WORK TO BE COMPLETED
Using the entries below, say how many of the lines carry "systems". Write the number alone.

ENTRIES SUPPLIED

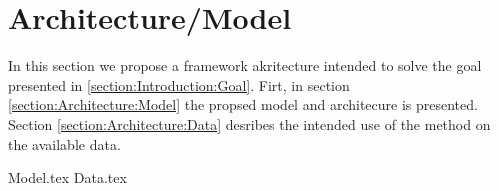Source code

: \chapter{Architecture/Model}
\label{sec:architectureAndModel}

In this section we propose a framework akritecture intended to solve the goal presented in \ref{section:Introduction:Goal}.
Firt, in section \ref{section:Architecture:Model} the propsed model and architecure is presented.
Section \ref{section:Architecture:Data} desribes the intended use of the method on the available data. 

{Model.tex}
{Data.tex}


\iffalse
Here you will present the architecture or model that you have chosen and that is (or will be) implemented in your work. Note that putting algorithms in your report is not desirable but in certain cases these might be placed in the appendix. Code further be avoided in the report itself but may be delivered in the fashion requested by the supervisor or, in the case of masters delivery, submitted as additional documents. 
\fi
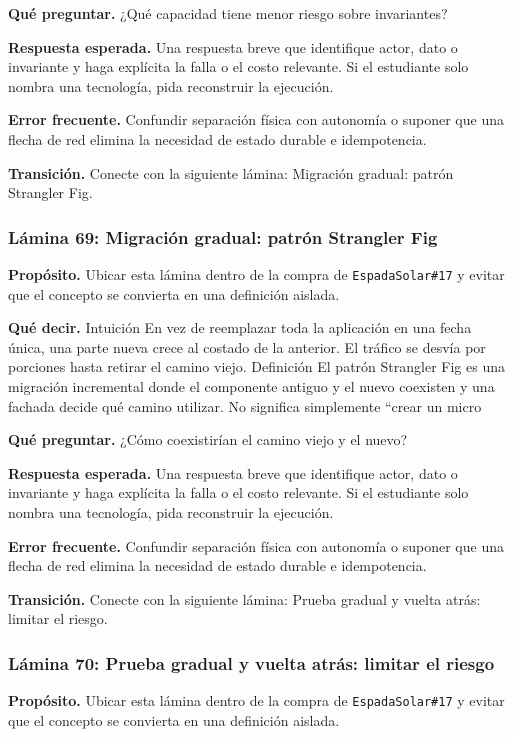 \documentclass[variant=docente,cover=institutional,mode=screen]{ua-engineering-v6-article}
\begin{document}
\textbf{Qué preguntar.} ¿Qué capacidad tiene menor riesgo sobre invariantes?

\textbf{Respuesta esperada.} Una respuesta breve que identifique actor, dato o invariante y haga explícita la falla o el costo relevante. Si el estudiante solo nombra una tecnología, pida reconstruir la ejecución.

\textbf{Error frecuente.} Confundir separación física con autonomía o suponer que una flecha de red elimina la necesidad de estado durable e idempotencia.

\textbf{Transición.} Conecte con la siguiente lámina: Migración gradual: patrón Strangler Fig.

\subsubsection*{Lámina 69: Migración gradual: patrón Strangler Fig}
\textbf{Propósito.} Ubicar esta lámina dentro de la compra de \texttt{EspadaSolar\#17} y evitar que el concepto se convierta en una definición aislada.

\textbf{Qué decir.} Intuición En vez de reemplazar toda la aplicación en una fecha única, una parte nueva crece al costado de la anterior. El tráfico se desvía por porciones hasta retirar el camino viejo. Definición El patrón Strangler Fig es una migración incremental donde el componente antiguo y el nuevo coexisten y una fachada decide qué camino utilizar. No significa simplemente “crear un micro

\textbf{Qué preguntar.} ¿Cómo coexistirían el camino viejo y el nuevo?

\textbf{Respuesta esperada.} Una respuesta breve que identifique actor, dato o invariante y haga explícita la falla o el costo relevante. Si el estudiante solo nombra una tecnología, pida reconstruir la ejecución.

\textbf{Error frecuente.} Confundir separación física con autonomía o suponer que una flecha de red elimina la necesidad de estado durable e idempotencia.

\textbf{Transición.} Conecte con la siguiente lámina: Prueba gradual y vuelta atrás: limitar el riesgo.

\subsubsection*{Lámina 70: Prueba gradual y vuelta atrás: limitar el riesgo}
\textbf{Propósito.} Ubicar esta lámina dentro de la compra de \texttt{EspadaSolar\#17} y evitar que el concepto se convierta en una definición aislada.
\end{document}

---

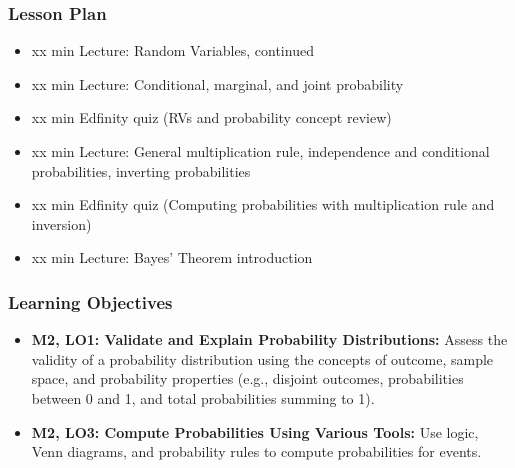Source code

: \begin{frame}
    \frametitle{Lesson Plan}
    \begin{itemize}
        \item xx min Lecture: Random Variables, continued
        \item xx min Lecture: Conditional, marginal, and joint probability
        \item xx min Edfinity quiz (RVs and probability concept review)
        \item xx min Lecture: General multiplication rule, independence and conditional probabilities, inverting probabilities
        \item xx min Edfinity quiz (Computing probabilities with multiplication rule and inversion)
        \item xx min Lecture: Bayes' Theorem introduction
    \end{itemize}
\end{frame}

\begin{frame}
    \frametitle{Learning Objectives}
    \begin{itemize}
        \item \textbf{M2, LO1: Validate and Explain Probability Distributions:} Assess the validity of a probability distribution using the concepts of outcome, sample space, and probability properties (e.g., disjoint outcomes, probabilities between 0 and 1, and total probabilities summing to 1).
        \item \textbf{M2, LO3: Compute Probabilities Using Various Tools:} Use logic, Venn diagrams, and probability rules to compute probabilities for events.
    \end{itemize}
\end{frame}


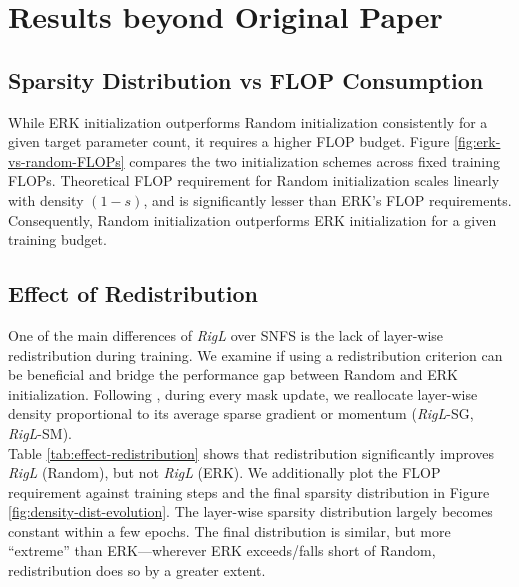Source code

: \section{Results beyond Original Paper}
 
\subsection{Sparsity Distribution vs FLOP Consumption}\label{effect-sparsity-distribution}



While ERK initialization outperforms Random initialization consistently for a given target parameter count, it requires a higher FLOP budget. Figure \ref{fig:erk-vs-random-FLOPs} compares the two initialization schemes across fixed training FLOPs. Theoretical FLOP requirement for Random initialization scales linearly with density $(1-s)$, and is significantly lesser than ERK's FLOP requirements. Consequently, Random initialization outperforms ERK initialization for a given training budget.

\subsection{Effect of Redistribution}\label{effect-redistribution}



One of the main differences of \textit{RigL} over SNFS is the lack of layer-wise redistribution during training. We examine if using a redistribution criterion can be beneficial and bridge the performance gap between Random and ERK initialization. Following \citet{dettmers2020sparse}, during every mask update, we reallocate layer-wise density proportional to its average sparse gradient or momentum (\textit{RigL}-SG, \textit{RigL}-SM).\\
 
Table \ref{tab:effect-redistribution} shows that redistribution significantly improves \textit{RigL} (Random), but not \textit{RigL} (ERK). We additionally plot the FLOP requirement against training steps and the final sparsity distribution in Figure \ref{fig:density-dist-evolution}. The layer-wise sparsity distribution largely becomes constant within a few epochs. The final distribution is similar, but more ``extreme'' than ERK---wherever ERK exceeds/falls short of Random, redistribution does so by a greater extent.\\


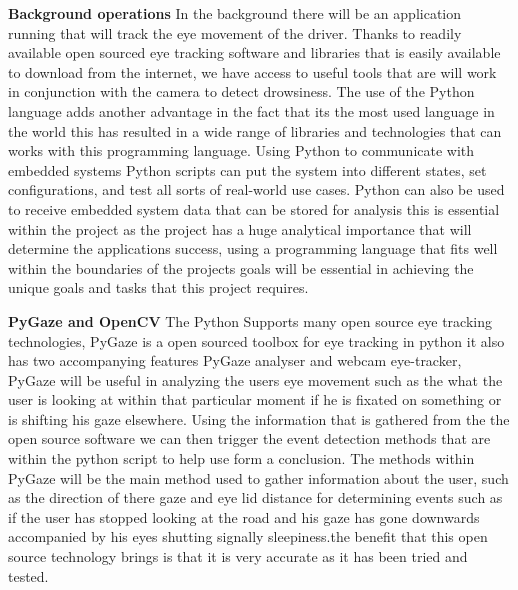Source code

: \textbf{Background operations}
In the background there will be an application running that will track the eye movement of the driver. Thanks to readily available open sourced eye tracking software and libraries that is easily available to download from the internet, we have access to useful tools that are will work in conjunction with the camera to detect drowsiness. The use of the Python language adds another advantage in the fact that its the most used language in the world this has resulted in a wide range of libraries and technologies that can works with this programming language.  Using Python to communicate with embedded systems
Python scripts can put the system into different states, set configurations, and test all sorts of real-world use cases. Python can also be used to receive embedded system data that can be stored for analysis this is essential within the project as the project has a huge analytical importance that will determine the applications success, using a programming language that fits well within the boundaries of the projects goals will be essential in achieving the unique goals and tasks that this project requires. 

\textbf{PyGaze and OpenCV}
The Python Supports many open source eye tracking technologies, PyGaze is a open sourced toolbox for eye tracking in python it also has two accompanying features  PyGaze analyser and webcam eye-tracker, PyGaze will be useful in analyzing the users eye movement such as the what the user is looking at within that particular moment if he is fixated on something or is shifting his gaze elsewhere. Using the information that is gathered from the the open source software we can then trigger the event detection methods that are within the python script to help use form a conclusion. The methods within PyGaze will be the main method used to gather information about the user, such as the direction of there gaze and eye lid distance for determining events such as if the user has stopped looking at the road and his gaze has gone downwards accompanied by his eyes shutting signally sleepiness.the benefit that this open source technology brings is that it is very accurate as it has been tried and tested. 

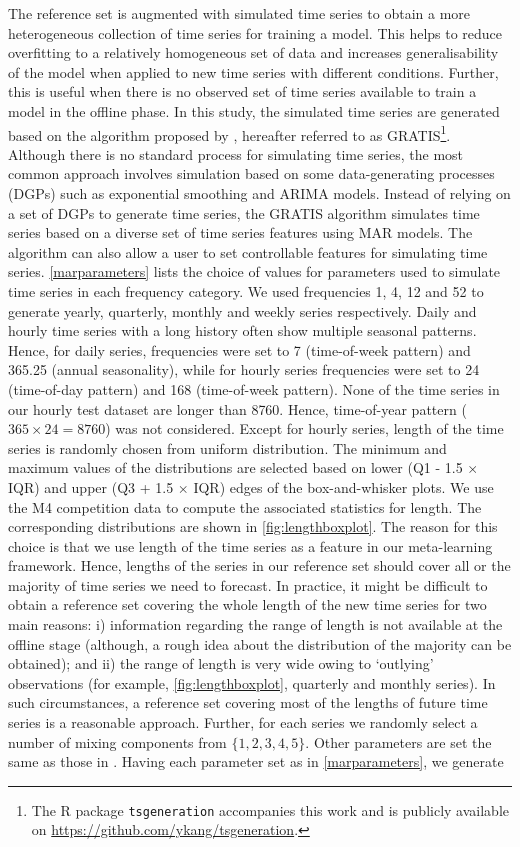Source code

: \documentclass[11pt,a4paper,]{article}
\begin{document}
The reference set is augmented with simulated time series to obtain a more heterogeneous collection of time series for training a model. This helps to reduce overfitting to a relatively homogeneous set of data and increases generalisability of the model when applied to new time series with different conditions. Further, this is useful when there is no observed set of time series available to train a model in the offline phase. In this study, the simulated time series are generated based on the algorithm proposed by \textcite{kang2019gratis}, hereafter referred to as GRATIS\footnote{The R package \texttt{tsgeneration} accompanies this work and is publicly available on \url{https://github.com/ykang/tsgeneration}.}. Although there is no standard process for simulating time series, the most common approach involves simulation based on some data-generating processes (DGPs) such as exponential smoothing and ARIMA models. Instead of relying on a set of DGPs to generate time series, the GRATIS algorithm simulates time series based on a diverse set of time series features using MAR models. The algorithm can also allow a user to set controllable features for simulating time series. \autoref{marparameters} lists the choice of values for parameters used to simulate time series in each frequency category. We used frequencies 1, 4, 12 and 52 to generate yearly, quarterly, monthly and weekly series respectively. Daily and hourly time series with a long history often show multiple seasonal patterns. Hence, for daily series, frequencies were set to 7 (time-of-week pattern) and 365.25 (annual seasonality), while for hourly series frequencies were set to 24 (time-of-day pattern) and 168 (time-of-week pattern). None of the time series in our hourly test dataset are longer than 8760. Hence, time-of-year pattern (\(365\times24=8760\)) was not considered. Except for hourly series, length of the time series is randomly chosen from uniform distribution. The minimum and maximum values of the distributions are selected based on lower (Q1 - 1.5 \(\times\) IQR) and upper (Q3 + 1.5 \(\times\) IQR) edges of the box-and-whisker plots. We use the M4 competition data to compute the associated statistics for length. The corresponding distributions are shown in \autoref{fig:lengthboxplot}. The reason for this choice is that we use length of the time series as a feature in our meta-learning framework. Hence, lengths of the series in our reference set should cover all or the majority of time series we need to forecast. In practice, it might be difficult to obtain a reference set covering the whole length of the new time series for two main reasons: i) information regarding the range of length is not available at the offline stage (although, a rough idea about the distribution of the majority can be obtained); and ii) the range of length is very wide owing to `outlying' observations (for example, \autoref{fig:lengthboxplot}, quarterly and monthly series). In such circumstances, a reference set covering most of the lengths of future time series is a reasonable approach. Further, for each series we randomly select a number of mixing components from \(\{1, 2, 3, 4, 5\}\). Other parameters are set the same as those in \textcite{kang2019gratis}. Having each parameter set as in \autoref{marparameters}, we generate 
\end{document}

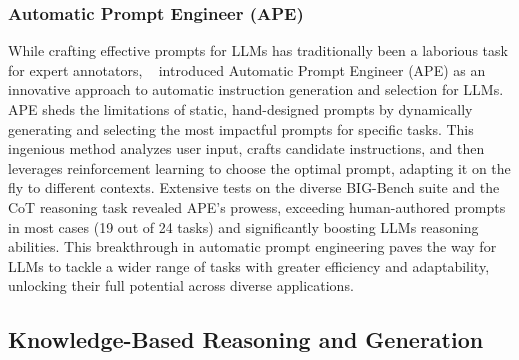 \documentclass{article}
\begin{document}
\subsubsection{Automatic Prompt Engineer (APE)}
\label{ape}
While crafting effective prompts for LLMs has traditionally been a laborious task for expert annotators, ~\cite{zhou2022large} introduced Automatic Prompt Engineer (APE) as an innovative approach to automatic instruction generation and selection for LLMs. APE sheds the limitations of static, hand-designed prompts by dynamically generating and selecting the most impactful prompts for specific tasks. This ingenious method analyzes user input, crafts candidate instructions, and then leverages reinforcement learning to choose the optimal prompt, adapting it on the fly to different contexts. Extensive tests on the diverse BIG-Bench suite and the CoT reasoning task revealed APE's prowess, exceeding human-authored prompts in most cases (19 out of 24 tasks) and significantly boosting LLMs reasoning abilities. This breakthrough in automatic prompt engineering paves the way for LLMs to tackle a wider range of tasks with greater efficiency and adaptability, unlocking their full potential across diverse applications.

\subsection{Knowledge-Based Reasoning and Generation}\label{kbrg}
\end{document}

---

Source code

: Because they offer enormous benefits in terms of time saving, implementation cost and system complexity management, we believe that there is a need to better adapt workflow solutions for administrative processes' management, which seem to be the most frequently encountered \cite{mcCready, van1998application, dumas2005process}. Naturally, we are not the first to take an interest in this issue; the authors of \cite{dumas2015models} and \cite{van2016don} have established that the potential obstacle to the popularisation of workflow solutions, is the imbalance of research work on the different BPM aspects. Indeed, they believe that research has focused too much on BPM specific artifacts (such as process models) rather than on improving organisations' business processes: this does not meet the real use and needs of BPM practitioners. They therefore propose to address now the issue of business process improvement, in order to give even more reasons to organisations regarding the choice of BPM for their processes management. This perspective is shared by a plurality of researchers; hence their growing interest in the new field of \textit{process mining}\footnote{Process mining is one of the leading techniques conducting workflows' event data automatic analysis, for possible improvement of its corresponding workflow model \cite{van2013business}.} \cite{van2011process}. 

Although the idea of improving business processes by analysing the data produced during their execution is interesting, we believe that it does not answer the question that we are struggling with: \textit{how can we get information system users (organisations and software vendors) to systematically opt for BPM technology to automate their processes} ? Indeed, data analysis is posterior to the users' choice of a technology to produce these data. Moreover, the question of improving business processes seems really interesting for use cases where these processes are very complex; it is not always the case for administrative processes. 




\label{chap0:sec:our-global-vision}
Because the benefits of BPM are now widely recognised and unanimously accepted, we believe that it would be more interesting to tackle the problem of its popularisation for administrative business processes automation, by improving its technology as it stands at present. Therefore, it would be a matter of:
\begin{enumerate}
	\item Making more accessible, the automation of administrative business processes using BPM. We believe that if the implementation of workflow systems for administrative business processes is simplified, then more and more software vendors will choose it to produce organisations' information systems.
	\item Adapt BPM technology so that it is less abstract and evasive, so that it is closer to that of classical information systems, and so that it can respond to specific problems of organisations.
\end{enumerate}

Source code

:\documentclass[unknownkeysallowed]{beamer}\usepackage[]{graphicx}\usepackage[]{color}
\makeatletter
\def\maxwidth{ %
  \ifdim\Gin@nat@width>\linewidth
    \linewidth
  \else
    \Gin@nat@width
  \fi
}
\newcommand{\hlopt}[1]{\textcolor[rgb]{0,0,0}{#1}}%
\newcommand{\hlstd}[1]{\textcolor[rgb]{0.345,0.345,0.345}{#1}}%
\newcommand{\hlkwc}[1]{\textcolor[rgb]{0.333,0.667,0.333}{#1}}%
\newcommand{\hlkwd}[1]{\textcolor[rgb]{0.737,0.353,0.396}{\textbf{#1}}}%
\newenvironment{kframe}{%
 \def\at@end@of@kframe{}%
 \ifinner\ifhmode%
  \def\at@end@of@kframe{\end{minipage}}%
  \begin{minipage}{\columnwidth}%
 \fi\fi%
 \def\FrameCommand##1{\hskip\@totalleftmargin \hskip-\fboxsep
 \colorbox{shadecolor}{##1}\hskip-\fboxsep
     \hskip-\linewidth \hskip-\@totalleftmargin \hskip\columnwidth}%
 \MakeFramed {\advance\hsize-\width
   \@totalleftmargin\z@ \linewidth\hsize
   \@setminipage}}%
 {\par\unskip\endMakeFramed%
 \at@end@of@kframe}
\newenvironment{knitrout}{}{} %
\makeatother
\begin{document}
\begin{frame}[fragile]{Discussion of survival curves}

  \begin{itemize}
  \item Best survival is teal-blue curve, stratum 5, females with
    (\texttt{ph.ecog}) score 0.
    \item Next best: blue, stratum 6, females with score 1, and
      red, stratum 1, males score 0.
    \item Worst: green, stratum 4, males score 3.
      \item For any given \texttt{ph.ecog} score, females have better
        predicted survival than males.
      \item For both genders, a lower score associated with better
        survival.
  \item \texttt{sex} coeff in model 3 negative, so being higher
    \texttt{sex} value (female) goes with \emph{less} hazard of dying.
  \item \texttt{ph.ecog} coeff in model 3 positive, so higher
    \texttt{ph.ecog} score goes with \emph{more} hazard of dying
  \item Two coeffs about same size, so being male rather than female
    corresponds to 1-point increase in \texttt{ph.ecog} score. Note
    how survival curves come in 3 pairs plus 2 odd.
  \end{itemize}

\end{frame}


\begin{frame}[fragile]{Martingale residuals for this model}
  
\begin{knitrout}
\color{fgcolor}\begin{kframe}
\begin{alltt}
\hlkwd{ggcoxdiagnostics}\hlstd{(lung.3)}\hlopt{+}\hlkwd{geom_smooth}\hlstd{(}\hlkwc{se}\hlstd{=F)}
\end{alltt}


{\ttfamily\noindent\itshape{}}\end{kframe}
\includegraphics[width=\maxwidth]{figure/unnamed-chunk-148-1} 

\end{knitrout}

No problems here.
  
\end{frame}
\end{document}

COMPLETED TASK
3